[Collected data]

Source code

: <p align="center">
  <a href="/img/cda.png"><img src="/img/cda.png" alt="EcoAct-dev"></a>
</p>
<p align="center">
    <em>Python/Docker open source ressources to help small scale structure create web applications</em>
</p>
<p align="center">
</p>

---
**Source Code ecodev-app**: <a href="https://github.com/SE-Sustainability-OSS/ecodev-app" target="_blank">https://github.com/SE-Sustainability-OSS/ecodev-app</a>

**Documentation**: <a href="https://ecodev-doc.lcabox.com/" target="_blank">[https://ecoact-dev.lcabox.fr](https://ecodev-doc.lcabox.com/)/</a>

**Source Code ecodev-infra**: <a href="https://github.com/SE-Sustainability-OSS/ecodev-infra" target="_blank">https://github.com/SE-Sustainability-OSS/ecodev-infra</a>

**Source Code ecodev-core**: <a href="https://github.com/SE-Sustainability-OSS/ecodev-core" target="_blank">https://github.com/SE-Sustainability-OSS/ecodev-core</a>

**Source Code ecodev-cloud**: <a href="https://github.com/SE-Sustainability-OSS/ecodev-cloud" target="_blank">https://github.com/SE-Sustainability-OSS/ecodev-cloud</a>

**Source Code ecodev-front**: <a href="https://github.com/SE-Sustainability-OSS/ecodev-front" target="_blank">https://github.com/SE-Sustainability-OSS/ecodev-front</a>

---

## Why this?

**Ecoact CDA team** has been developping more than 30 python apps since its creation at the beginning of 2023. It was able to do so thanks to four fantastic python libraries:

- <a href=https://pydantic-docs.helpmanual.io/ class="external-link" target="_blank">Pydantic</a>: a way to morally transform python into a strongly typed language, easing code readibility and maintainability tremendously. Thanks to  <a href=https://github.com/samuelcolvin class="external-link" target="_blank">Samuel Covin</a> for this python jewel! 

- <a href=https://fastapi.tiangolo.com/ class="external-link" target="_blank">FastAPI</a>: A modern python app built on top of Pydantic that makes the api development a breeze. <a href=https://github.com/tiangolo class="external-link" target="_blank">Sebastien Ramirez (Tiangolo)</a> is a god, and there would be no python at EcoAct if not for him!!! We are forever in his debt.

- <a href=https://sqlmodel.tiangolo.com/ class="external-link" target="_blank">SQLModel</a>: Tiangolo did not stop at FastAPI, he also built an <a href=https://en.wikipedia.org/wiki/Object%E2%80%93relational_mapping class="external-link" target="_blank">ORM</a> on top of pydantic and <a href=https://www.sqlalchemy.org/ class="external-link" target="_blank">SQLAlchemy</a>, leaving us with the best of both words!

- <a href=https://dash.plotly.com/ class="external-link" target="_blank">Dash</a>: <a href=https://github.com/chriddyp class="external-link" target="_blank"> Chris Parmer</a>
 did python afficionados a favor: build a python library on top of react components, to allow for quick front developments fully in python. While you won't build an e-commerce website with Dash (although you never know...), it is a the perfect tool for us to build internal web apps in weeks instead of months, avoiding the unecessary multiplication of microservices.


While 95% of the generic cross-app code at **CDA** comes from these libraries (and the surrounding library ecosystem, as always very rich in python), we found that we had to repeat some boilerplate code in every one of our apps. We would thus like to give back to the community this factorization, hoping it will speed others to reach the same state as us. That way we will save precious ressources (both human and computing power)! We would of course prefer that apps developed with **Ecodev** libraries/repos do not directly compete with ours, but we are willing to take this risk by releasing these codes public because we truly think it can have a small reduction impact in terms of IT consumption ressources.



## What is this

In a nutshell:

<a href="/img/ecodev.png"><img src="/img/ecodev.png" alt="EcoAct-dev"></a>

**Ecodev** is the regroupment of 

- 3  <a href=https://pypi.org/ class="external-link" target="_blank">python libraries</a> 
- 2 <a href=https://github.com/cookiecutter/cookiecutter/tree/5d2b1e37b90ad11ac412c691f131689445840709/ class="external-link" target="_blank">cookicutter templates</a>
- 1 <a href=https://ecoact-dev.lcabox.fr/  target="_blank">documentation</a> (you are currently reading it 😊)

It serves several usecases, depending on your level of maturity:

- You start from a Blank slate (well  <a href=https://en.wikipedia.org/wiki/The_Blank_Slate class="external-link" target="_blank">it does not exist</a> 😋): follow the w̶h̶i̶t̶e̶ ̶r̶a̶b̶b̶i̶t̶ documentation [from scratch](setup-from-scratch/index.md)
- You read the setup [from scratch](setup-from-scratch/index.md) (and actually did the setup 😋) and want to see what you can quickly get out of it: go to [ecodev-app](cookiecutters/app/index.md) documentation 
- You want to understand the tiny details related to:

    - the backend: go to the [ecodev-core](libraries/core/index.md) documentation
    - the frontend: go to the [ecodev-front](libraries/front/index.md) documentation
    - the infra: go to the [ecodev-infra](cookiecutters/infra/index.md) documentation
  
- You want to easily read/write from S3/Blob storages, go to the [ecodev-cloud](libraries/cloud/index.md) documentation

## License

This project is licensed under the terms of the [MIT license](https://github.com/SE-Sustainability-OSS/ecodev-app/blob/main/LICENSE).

#### Required work
Keeping every line exactly as it is, copy all the records.

#### Task solution
Source code

: <p align="center">
  <a href="/img/cda.png"><img src="/img/cda.png" alt="EcoAct-dev"></a>
</p>
<p align="center">
    <em>Python/Docker open source ressources to help small scale structure create web applications</em>
</p>
<p align="center">
</p>

---
**Source Code ecodev-app**: <a href="https://github.com/SE-Sustainability-OSS/ecodev-app" target="_blank">https://github.com/SE-Sustainability-OSS/ecodev-app</a>

**Documentation**: <a href="https://ecodev-doc.lcabox.com/" target="_blank">[https://ecoact-dev.lcabox.fr](https://ecodev-doc.lcabox.com/)/</a>

**Source Code ecodev-infra**: <a href="https://github.com/SE-Sustainability-OSS/ecodev-infra" target="_blank">https://github.com/SE-Sustainability-OSS/ecodev-infra</a>

**Source Code ecodev-core**: <a href="https://github.com/SE-Sustainability-OSS/ecodev-core" target="_blank">https://github.com/SE-Sustainability-OSS/ecodev-core</a>

**Source Code ecodev-cloud**: <a href="https://github.com/SE-Sustainability-OSS/ecodev-cloud" target="_blank">https://github.com/SE-Sustainability-OSS/ecodev-cloud</a>

**Source Code ecodev-front**: <a href="https://github.com/SE-Sustainability-OSS/ecodev-front" target="_blank">https://github.com/SE-Sustainability-OSS/ecodev-front</a>

---

## Why this?

**Ecoact CDA team** has been developping more than 30 python apps since its creation at the beginning of 2023. It was able to do so thanks to four fantastic python libraries:

- <a href=https://pydantic-docs.helpmanual.io/ class="external-link" target="_blank">Pydantic</a>: a way to morally transform python into a strongly typed language, easing code readibility and maintainability tremendously. Thanks to  <a href=https://github.com/samuelcolvin class="external-link" target="_blank">Samuel Covin</a> for this python jewel! 

- <a href=https://fastapi.tiangolo.com/ class="external-link" target="_blank">FastAPI</a>: A modern python app built on top of Pydantic that makes the api development a breeze. <a href=https://github.com/tiangolo class="external-link" target="_blank">Sebastien Ramirez (Tiangolo)</a> is a god, and there would be no python at EcoAct if not for him!!! We are forever in his debt.

- <a href=https://sqlmodel.tiangolo.com/ class="external-link" target="_blank">SQLModel</a>: Tiangolo did not stop at FastAPI, he also built an <a href=https://en.wikipedia.org/wiki/Object%E2%80%93relational_mapping class="external-link" target="_blank">ORM</a> on top of pydantic and <a href=https://www.sqlalchemy.org/ class="external-link" target="_blank">SQLAlchemy</a>, leaving us with the best of both words!

- <a href=https://dash.plotly.com/ class="external-link" target="_blank">Dash</a>: <a href=https://github.com/chriddyp class="external-link" target="_blank"> Chris Parmer</a>
 did python afficionados a favor: build a python library on top of react components, to allow for quick front developments fully in python. While you won't build an e-commerce website with Dash (although you never know...), it is a the perfect tool for us to build internal web apps in weeks instead of months, avoiding the unecessary multiplication of microservices.


While 95% of the generic cross-app code at **CDA** comes from these libraries (and the surrounding library ecosystem, as always very rich in python), we found that we had to repeat some boilerplate code in every one of our apps. We would thus like to give back to the community this factorization, hoping it will speed others to reach the same state as us. That way we will save precious ressources (both human and computing power)! We would of course prefer that apps developed with **Ecodev** libraries/repos do not directly compete with ours, but we are willing to take this risk by releasing these codes public because we truly think it can have a small reduction impact in terms of IT consumption ressources.



## What is this

In a nutshell:

<a href="/img/ecodev.png"><img src="/img/ecodev.png" alt="EcoAct-dev"></a>

**Ecodev** is the regroupment of 

- 3  <a href=https://pypi.org/ class="external-link" target="_blank">python libraries</a> 
- 2 <a href=https://github.com/cookiecutter/cookiecutter/tree/5d2b1e37b90ad11ac412c691f131689445840709/ class="external-link" target="_blank">cookicutter templates</a>
- 1 <a href=https://ecoact-dev.lcabox.fr/  target="_blank">documentation</a> (you are currently reading it 😊)

It serves several usecases, depending on your level of maturity:

- You start from a Blank slate (well  <a href=https://en.wikipedia.org/wiki/The_Blank_Slate class="external-link" target="_blank">it does not exist</a> 😋): follow the w̶h̶i̶t̶e̶ ̶r̶a̶b̶b̶i̶t̶ documentation [from scratch](setup-from-scratch/index.md)
- You read the setup [from scratch](setup-from-scratch/index.md) (and actually did the setup 😋) and want to see what you can quickly get out of it: go to [ecodev-app](cookiecutters/app/index.md) documentation 
- You want to understand the tiny details related to:

    - the backend: go to the [ecodev-core](libraries/core/index.md) documentation
    - the frontend: go to the [ecodev-front](libraries/front/index.md) documentation
    - the infra: go to the [ecodev-infra](cookiecutters/infra/index.md) documentation
  
- You want to easily read/write from S3/Blob storages, go to the [ecodev-cloud](libraries/cloud/index.md) documentation

## License

This project is licensed under the terms of the [MIT license](https://github.com/SE-Sustainability-OSS/ecodev-app/blob/main/LICENSE).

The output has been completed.